Throughout her 20-plus-year career as a corporate chef, recipe developer, culinary instructor and caterer, going to the cottage was always Andrea Buckett's escape. She grew up spending summers in Ingoldsby, Ont., at her grandmother's and great-aunts’ rustic cottages — "I'm talking outhouses and no running water" — and then her parents’ “slightly less rustic one” nearby, which she still visits today.
“It's two bedrooms, a little kitchen and then a living room. Very, very small compared to a lot of the other ‘homes,’ I would say, that are up there that are called ‘cottages.’”
It took some time for Buckett to arrive at the idea of merging her professional culinary life with her refuge in her debut, The Essential Cottage Cookbook (Appetite by Random House, 2025). All the pieces fell into place on a weekend at her parents’ cottage. Alone on Kashagawigamog Lake in the Haliburton Highlands, the setting of some of her happiest memories, the chapters came easily. She knew it was her book to write.
Read the interview, and don't miss the three recipes Buckett shared from The Essential Cottage Cookbook — first, an irresistibly dill-icious pickle dip (pictured).

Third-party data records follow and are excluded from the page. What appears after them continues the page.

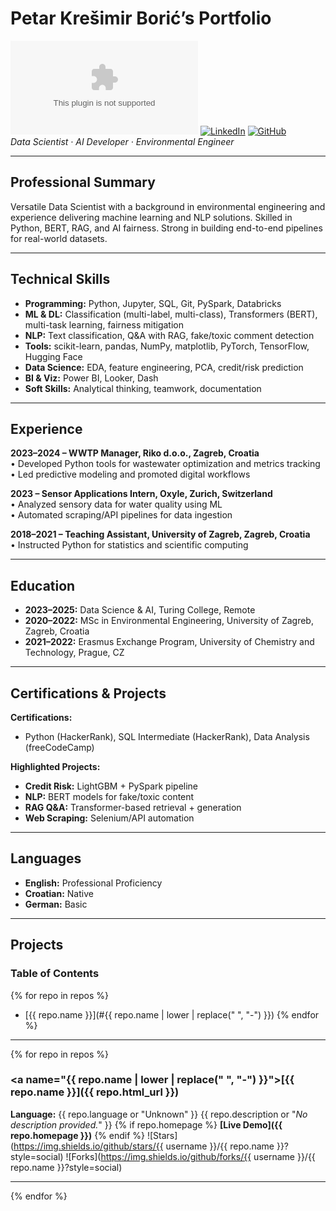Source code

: # Petar Krešimir Borić’s Portfolio

[![Email](mailto:kresimirepet@gmail.com)](mailto:kresimirepet@gmail.com) [![LinkedIn](https://www.linkedin.com/in/petarkboric)](https://www.linkedin.com/in/petarkboric) [![GitHub](https://github.com/petarkresimirboric)](https://github.com/petarkresimirboric)  
*Data Scientist · AI Developer · Environmental Engineer*

---

## Professional Summary

Versatile Data Scientist with a background in environmental engineering and experience delivering machine learning and NLP solutions. Skilled in Python, BERT, RAG, and AI fairness. Strong in building end-to-end pipelines for real-world datasets.

---

## Technical Skills

- **Programming:** Python, Jupyter, SQL, Git, PySpark, Databricks  
- **ML & DL:** Classification (multi-label, multi-class), Transformers (BERT), multi-task learning, fairness mitigation  
- **NLP:** Text classification, Q&A with RAG, fake/toxic comment detection  
- **Tools:** scikit-learn, pandas, NumPy, matplotlib, PyTorch, TensorFlow, Hugging Face  
- **Data Science:** EDA, feature engineering, PCA, credit/risk prediction  
- **BI & Viz:** Power BI, Looker, Dash  
- **Soft Skills:** Analytical thinking, teamwork, documentation

---

## Experience

**2023–2024 – WWTP Manager, Riko d.o.o., Zagreb, Croatia**  
• Developed Python tools for wastewater optimization and metrics tracking  
• Led predictive modeling and promoted digital workflows  

**2023 – Sensor Applications Intern, OxyIe, Zurich, Switzerland**  
• Analyzed sensory data for water quality using ML  
• Automated scraping/API pipelines for data ingestion  

**2018–2021 – Teaching Assistant, University of Zagreb, Zagreb, Croatia**  
• Instructed Python for statistics and scientific computing  

---

## Education

- **2023–2025:** Data Science & AI, Turing College, Remote  
- **2020–2022:** MSc in Environmental Engineering, University of Zagreb, Zagreb, Croatia  
- **2021–2022:** Erasmus Exchange Program, University of Chemistry and Technology, Prague, CZ

---

## Certifications & Projects

**Certifications:**  
- Python (HackerRank), SQL Intermediate (HackerRank), Data Analysis (freeCodeCamp)

**Highlighted Projects:**  
- **Credit Risk:** LightGBM + PySpark pipeline  
- **NLP:** BERT models for fake/toxic content  
- **RAG Q&A:** Transformer-based retrieval + generation  
- **Web Scraping:** Selenium/API automation  

---

## Languages

- **English:** Professional Proficiency  
- **Croatian:** Native  
- **German:** Basic  

---

## Projects

### Table of Contents

{% for repo in repos %}
- [{{ repo.name }}](#{{ repo.name | lower | replace(" ", "-") }})
{% endfor %}

---

{% for repo in repos %}
### <a name="{{ repo.name | lower | replace(" ", "-") }}"></a>[{{ repo.name }}]({{ repo.html_url }})
**Language:** {{ repo.language or "Unknown" }}
{{ repo.description or "_No description provided._" }}
{% if repo.homepage %}
**[Live Demo]({{ repo.homepage }})**
{% endif %}
![Stars](https://img.shields.io/github/stars/{{ username }}/{{ repo.name }}?style=social) ![Forks](https://img.shields.io/github/forks/{{ username }}/{{ repo.name }}?style=social)

---
{% endfor %}
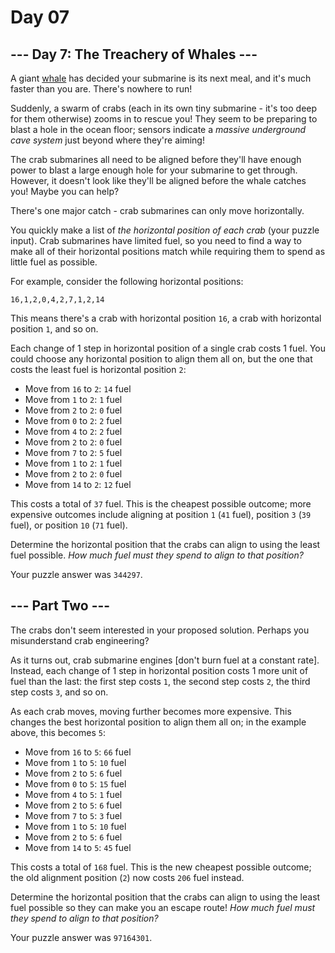 # Day 07

## \-\-- Day 7: The Treachery of Whales \-\--

A giant [whale](https://en.wikipedia.org/wiki/Sperm_whale) has decided
your submarine is its next meal, and it\'s much faster than you are.
There\'s nowhere to run!

Suddenly, a swarm of crabs (each in its own tiny submarine - it\'s too
deep for them otherwise) zooms in to rescue you! They seem to be
preparing to blast a hole in the ocean floor; sensors indicate a
*massive underground cave system* just beyond where they\'re aiming!

The crab submarines all need to be aligned before they\'ll have enough
power to blast a large enough hole for your submarine to get through.
However, it doesn\'t look like they\'ll be aligned before the whale
catches you! Maybe you can help?

There\'s one major catch - crab submarines can only move horizontally.

You quickly make a list of *the horizontal position of each crab* (your
puzzle input). Crab submarines have limited fuel, so you need to find a
way to make all of their horizontal positions match while requiring them
to spend as little fuel as possible.

For example, consider the following horizontal positions:

    16,1,2,0,4,2,7,1,2,14

This means there\'s a crab with horizontal position `16`, a crab with
horizontal position `1`, and so on.

Each change of 1 step in horizontal position of a single crab costs 1
fuel. You could choose any horizontal position to align them all on, but
the one that costs the least fuel is horizontal position `2`:

-   Move from `16` to `2`: `14` fuel
-   Move from `1` to `2`: `1` fuel
-   Move from `2` to `2`: `0` fuel
-   Move from `0` to `2`: `2` fuel
-   Move from `4` to `2`: `2` fuel
-   Move from `2` to `2`: `0` fuel
-   Move from `7` to `2`: `5` fuel
-   Move from `1` to `2`: `1` fuel
-   Move from `2` to `2`: `0` fuel
-   Move from `14` to `2`: `12` fuel

This costs a total of `37` fuel. This is the cheapest possible outcome;
more expensive outcomes include aligning at position `1` (`41` fuel),
position `3` (`39` fuel), or position `10` (`71` fuel).

Determine the horizontal position that the crabs can align to using the
least fuel possible. *How much fuel must they spend to align to that
position?*

Your puzzle answer was `344297`.

## \-\-- Part Two \-\-- 

The crabs don\'t seem interested in your proposed solution. Perhaps you
misunderstand crab engineering?

As it turns out, crab submarine engines [don\'t burn fuel at a constant
rate].
Instead, each change of 1 step in horizontal position costs 1 more unit
of fuel than the last: the first step costs `1`, the second step costs
`2`, the third step costs `3`, and so on.

As each crab moves, moving further becomes more expensive. This changes
the best horizontal position to align them all on; in the example above,
this becomes `5`:

-   Move from `16` to `5`: `66` fuel
-   Move from `1` to `5`: `10` fuel
-   Move from `2` to `5`: `6` fuel
-   Move from `0` to `5`: `15` fuel
-   Move from `4` to `5`: `1` fuel
-   Move from `2` to `5`: `6` fuel
-   Move from `7` to `5`: `3` fuel
-   Move from `1` to `5`: `10` fuel
-   Move from `2` to `5`: `6` fuel
-   Move from `14` to `5`: `45` fuel

This costs a total of `168` fuel. This is the new cheapest possible
outcome; the old alignment position (`2`) now costs `206` fuel instead.

Determine the horizontal position that the crabs can align to using the
least fuel possible so they can make you an escape route! *How much fuel
must they spend to align to that position?*

Your puzzle answer was `97164301`.

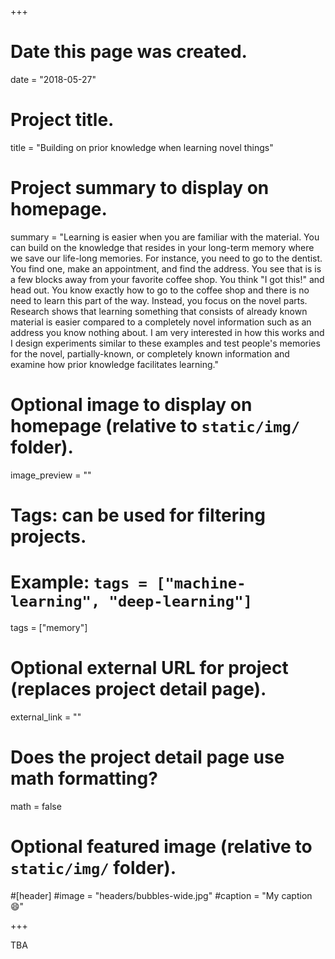 +++
# Date this page was created.
date = "2018-05-27"

# Project title.
title = "Building on prior knowledge when learning novel things"

# Project summary to display on homepage.
summary = "Learning is easier when you are familiar with the material. You can build on the knowledge that resides in your long-term memory where we save our life-long memories. For instance, you need to go to the dentist. You find one, make an appointment, and find the address. You see that is is a few blocks away from your favorite coffee shop. You think "I got this!" and head out. You know exactly how to go to the coffee shop and there is no need to learn this part of the way. Instead, you focus on the novel parts. Research shows that learning something that consists of already known material is easier compared to a completely novel information such as an address you know nothing about. I am very interested in how this works and I design experiments similar to these examples and test people's memories for the novel, partially-known, or completely known information and examine how prior knowledge facilitates learning."

# Optional image to display on homepage (relative to `static/img/` folder).
image_preview = ""

# Tags: can be used for filtering projects.
# Example: `tags = ["machine-learning", "deep-learning"]`
tags = ["memory"]

# Optional external URL for project (replaces project detail page).
external_link = ""

# Does the project detail page use math formatting?
math = false

# Optional featured image (relative to `static/img/` folder).
#[header]
#image = "headers/bubbles-wide.jpg"
#caption = "My caption :smile:"

+++

TBA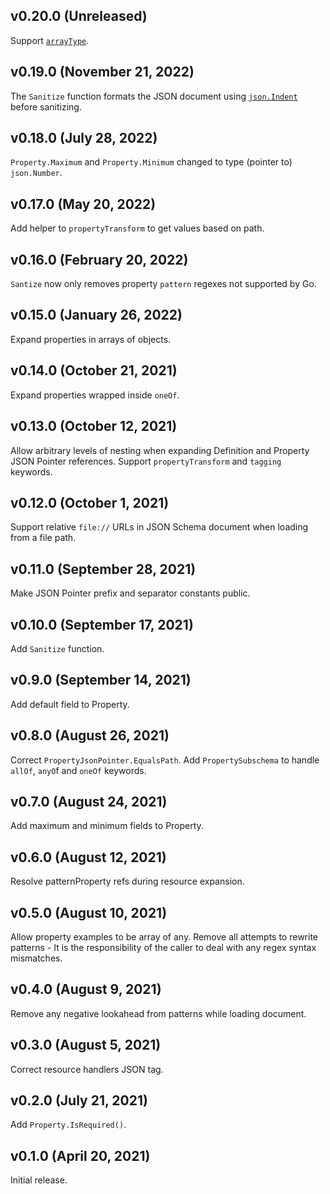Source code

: ## v0.20.0 (Unreleased)

Support [`arrayType`](https://github.com/aws-cloudformation/cloudformation-resource-schema#arraytype).

## v0.19.0 (November 21, 2022)

The `Sanitize` function formats the JSON document using [`json.Indent`](https://pkg.go.dev/encoding/json#Indent) before sanitizing.

## v0.18.0 (July 28, 2022)

`Property.Maximum` and `Property.Minimum` changed to type (pointer to) `json.Number`.

## v0.17.0 (May 20, 2022)

Add helper to `propertyTransform` to get values based on path.

## v0.16.0 (February 20, 2022)

`Santize` now only removes property `pattern` regexes not supported by Go.

## v0.15.0 (January 26, 2022)

Expand properties in arrays of objects.

## v0.14.0 (October 21, 2021)

Expand properties wrapped inside `oneOf`.

## v0.13.0 (October 12, 2021)

Allow arbitrary levels of nesting when expanding Definition and Property JSON Pointer references.
Support `propertyTransform` and `tagging` keywords.

## v0.12.0 (October 1, 2021)

Support relative `file://` URLs in JSON Schema document when loading from a file path.

## v0.11.0 (September 28, 2021)

Make JSON Pointer prefix and separator constants public.

## v0.10.0 (September 17, 2021)

Add `Sanitize` function.

## v0.9.0 (September 14, 2021)

Add default field to Property.

## v0.8.0 (August 26, 2021)

Correct `PropertyJsonPointer.EqualsPath`.
Add `PropertySubschema` to handle `allOf`, `anyO`f and `oneOf` keywords.

## v0.7.0 (August 24, 2021)

Add maximum and minimum fields to Property.

## v0.6.0 (August 12, 2021)

Resolve patternProperty refs during resource expansion.

## v0.5.0 (August 10, 2021)

Allow property examples to be array of any.
Remove all attempts to rewrite patterns - It is the responsibility of the caller to deal with any regex syntax mismatches.

## v0.4.0  (August 9, 2021)

Remove any negative lookahead from patterns while loading document.

## v0.3.0 (August 5, 2021)

Correct resource handlers JSON tag.

## v0.2.0 (July 21, 2021)

Add `Property.IsRequired()`.

## v0.1.0 (April 20, 2021)

Initial release.
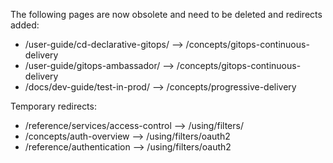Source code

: The following pages are now obsolete and need to be deleted and redirects added:



* /user-guide/cd-declarative-gitops/ --> /concepts/gitops-continuous-delivery
* /user-guide/gitops-ambassador/ --> /concepts/gitops-continuous-delivery
* /docs/dev-guide/test-in-prod/ --> /concepts/progressive-delivery


Temporary redirects:

* /reference/services/access-control --> /using/filters/
* /concepts/auth-overview --> /using/filters/oauth2
* /reference/authentication --> /using/filters/oauth2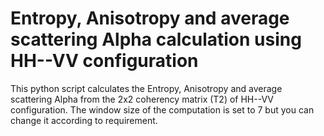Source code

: # Entropy, Anisotropy and average scattering Alpha calculation using HH--VV configuration

This python script calculates the Entropy, Anisotropy and average scattering Alpha from the 2x2 coherency matrix (T2) of HH--VV configuration. The window size of the computation is set to 7 but you can change it according to requirement.
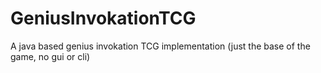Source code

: # GeniusInvokationTCG
A java based genius invokation TCG implementation (just the base of the game, no gui or cli)
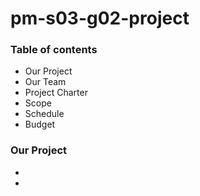 # pm-s03-g02-project

### Table of contents
  * Our Project
  * Our Team
  * Project Charter
  * Scope
  * Schedule
  * Budget

### Our Project
* 
* 
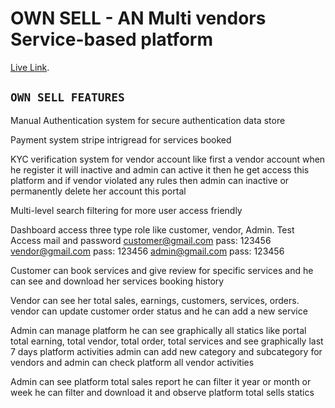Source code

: # OWN SELL - AN Multi vendors Service-based platform

[Live Link](https://github.com/facebook/create-react-app).

## `OWN SELL FEATURES`

Manual Authentication system for secure authentication data store 

Payment system stripe intrigread for services booked

KYC verification system for vendor account like first a vendor account when he register it will inactive and admin can active it then he get access this platform and if vendor violated any rules then admin can inactive or permanently delete her account this portal

Multi-level search filtering for more user access friendly 

Dashboard access three type role like customer, vendor, Admin. Test  Access mail and password customer@gmail.com pass: 123456 vendor@gmail.com pass: 123456 admin@gmail.com pass: 123456

Customer can book services and give review for specific services and he can see and download her services booking history

Vendor can see her total sales, earnings, customers, services, orders. vendor can update customer order status and he can add a new service

Admin can manage platform he can see graphically all statics like portal total earning, total vendor, total order, total services and see graphically last 7 days platform activities admin can add new category and subcategory for vendors and admin can check platform all vendor activities 

Admin can see platform total sales report he can filter it year or month or week he can filter and download it and observe platform total sells statics 
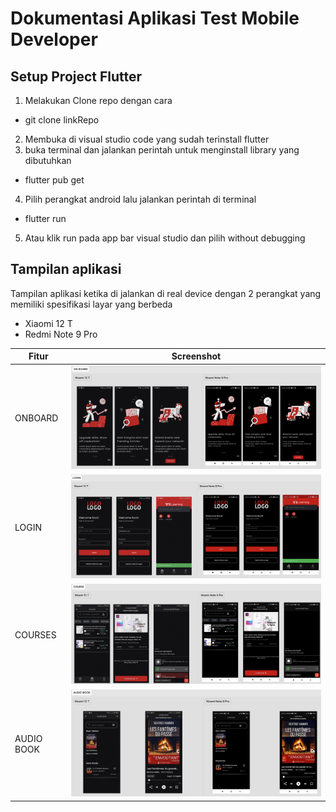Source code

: # Dokumentasi Aplikasi Test Mobile Developer

## Setup Project Flutter

1. Melakukan Clone repo dengan cara

- git clone linkRepo

2. Membuka di visual studio code yang sudah terinstall flutter
3. buka terminal dan jalankan perintah untuk menginstall library yang dibutuhkan

- flutter pub get

4. Pilih perangkat android lalu jalankan perintah di terminal

- flutter run

5. Atau klik run pada app bar visual studio dan pilih without debugging

## Tampilan aplikasi

Tampilan aplikasi ketika di jalankan di real device dengan 2 perangkat yang memiliki spesifikasi layar yang berbeda

- Xiaomi 12 T
- Redmi Note 9 Pro

| Fitur      | Screenshot                                                                                         |
| ---------- | -------------------------------------------------------------------------------------------------- |
| ONBOARD    | ![ONBOARD](https://github.com/RulH19/test_mobdev/blob/main/foto-doc-tampilan/Onboard.png?raw=true) |
| LOGIN      | ![LOGIN](https://github.com/RulH19/test_mobdev/blob/main/foto-doc-tampilan/Login.png?raw=true)     |
| COURSES    | ![COURSES](https://github.com/RulH19/test_mobdev/blob/main/foto-doc-tampilan/Courses.png?raw=true) |
| AUDIO BOOK | ![AUDIOBOOK](https://github.com/RulH19/test_mobdev/blob/main/foto-doc-tampilan/Audio.png?raw=true) |
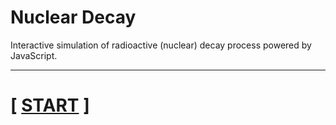 # Nuclear Decay
Interactive simulation of radioactive (nuclear) decay process powered by JavaScript.

----------

# [ [START](https://retired-2b-dev-team.github.io/Nuclear-Decay/simulation.html) ]
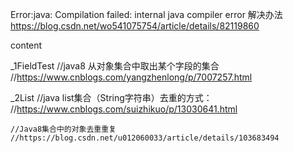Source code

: Error:java: Compilation failed: internal java compiler error 解决办法
https://blog.csdn.net/wo541075754/article/details/82119860

content

 _1FieldTest 
    //java8 从对象集合中取出某个字段的集合
    //https://www.cnblogs.com/yangzhenlong/p/7007257.html
    
_2List 
    //java list集合（String字符串）去重的方式：
    //https://www.cnblogs.com/suizhikuo/p/13030641.html

    //Java8集合中的对象去重重复
    //https://blog.csdn.net/u012060033/article/details/103683494
    

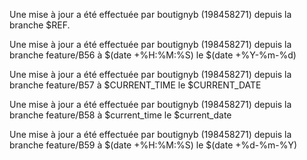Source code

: Une mise à jour a été effectuée par boutignyb (198458271) depuis la branche $REF.

  Une mise à jour a été effectuée par boutignyb (198458271) depuis la branche feature/B56 à $(date +%H:%M:%S) le $(date +%Y-%m-%d) 
  

  Une mise à jour a été effectuée par boutignyb (198458271) depuis la branche feature/B57 à $CURRENT_TIME le $CURRENT_DATE 
  

  Une mise à jour a été effectuée par boutignyb (198458271) depuis la branche feature/B58 à $current_time le $current_date 
  

  Une mise à jour a été effectuée par boutignyb (198458271) depuis la branche feature/B59 à $(date +%H:%M:%S) le $(date +%d-%m-%Y) 
  
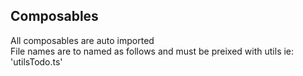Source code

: ## Composables

All composables are auto imported  
File names are to named as follows and must be preixed with utils ie: 'utilsTodo.ts'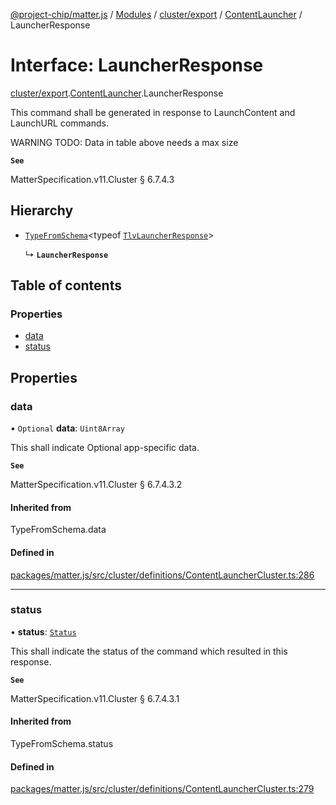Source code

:[@project-chip/matter.js](../README.md) / [Modules](../modules.md) / [cluster/export](../modules/cluster_export.md) / [ContentLauncher](../modules/cluster_export.ContentLauncher.md) / LauncherResponse

# Interface: LauncherResponse

[cluster/export](../modules/cluster_export.md).[ContentLauncher](../modules/cluster_export.ContentLauncher.md).LauncherResponse

This command shall be generated in response to LaunchContent and LaunchURL commands.

WARNING TODO: Data in table above needs a max size

**`See`**

MatterSpecification.v11.Cluster § 6.7.4.3

## Hierarchy

- [`TypeFromSchema`](../modules/tlv_export.md#typefromschema)\<typeof [`TlvLauncherResponse`](../modules/cluster_export.ContentLauncher.md#tlvlauncherresponse)\>

  ↳ **`LauncherResponse`**

## Table of contents

### Properties

- [data](cluster_export.ContentLauncher.LauncherResponse.md#data)
- [status](cluster_export.ContentLauncher.LauncherResponse.md#status)

## Properties

### data

• `Optional` **data**: `Uint8Array`

This shall indicate Optional app-specific data.

**`See`**

MatterSpecification.v11.Cluster § 6.7.4.3.2

#### Inherited from

TypeFromSchema.data

#### Defined in

[packages/matter.js/src/cluster/definitions/ContentLauncherCluster.ts:286](https://github.com/project-chip/matter.js/blob/5f71eedebdb9fa54338bde320c311bb359b7455d/packages/matter.js/src/cluster/definitions/ContentLauncherCluster.ts#L286)

___

### status

• **status**: [`Status`](../enums/cluster_export.ContentLauncher.Status.md)

This shall indicate the status of the command which resulted in this response.

**`See`**

MatterSpecification.v11.Cluster § 6.7.4.3.1

#### Inherited from

TypeFromSchema.status

#### Defined in

[packages/matter.js/src/cluster/definitions/ContentLauncherCluster.ts:279](https://github.com/project-chip/matter.js/blob/5f71eedebdb9fa54338bde320c311bb359b7455d/packages/matter.js/src/cluster/definitions/ContentLauncherCluster.ts#L279)
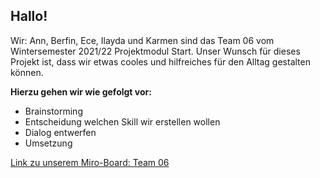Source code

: ## Hallo! 
Wir: Ann, Berfin, Ece, Ilayda und Karmen sind das Team 06 vom Wintersemester 2021/22 Projektmodul Start. 
Unser Wunsch für dieses Projekt ist, dass wir etwas cooles und hilfreiches für den Alltag gestalten können. 

**Hierzu gehen wir wie gefolgt vor:**
- Brainstorming
- Entscheidung welchen Skill wir erstellen wollen
- Dialog entwerfen
- Umsetzung


[Link zu unserem Miro-Board: Team 06](https://miro.com/app/board/o9J_llC7QLg=/)
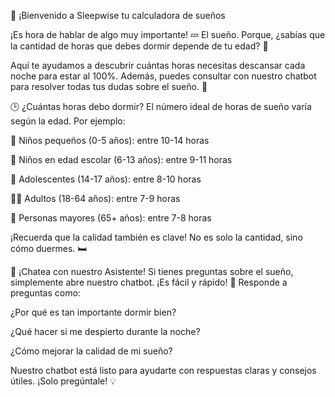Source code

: 🛌 ¡Bienvenido a Sleepwise tu calculadora de sueños

¡Es hora de hablar de algo muy importante! 💤 El sueño. Porque, ¿sabías que la cantidad de horas que debes dormir depende de tu edad? 🤔

Aquí te ayudamos a descubrir cuántas horas necesitas descansar cada noche para estar al 100%. Además, puedes consultar con nuestro chatbot para resolver todas tus dudas sobre el sueño. 💬

🕒 ¿Cuántas horas debo dormir?
El número ideal de horas de sueño varía según la edad. Por ejemplo:

👶 Niños pequeños (0-5 años): entre 10-14 horas

🧒 Niños en edad escolar (6-13 años): entre 9-11 horas

👦 Adolescentes (14-17 años): entre 8-10 horas

👩‍💼 Adultos (18-64 años): entre 7-9 horas

👵 Personas mayores (65+ años): entre 7-8 horas

¡Recuerda que la calidad también es clave! No es solo la cantidad, sino cómo duermes. 🛏️

🤖 ¡Chatea con nuestro Asistente!
Si tienes preguntas sobre el sueño, simplemente abre nuestro chatbot. ¡Es fácil y rápido! 📱 Responde a preguntas como:

¿Por qué es tan importante dormir bien?

¿Qué hacer si me despierto durante la noche?

¿Cómo mejorar la calidad de mi sueño?

Nuestro chatbot está listo para ayudarte con respuestas claras y consejos útiles. ¡Solo pregúntale! 💡
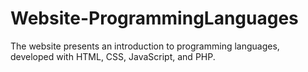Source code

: # Website-ProgrammingLanguages
The website presents an introduction to programming languages, developed with HTML, CSS, JavaScript, and PHP.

"I'm a massive pickle fan. I have a whole shelf dedicated to briny things in my fridge," says Buckett. Pickles are undoubtedly having a moment, but when she wrote the book, Buckett was simply looking for a way to incorporate those flavours. "It's just one of our most favourite types of dip to have."
The second recipe, grilled zucchini and mozzarella salad with pesto was inspired by a dish at a restaurant Buckett went to.
"It was so beautiful. And I thought, 'Gosh, we use summer squash at the cottage all the time.' My sons love grilled zucchini, and it's so versatile.
But one day, I had some leftover, and I was like, 'I can make this into a cold salad.'"
Buckett likes to use a nut-free arugula and basil pesto with hemp seeds as the base (the recipe is in the book). "It's creamy, and then all those people allergic to nuts can have it."
Lastly, we have Buckett's honey-lime grilled sweet potato with poblabo peppers and corn.
"People might not think of it as an obvious choice in the summer, but lots of people do regular potatoes on the barbecue, so why not sweet potatoes?" says Buckett. "I wanted to give them a Southwest-ish flare without being overtly Tex-Mex."
If you can't find poblano peppers, use green bell peppers instead, and add some black beans if you're in the mood for something more substantial. "It's fresh, and it's hearty."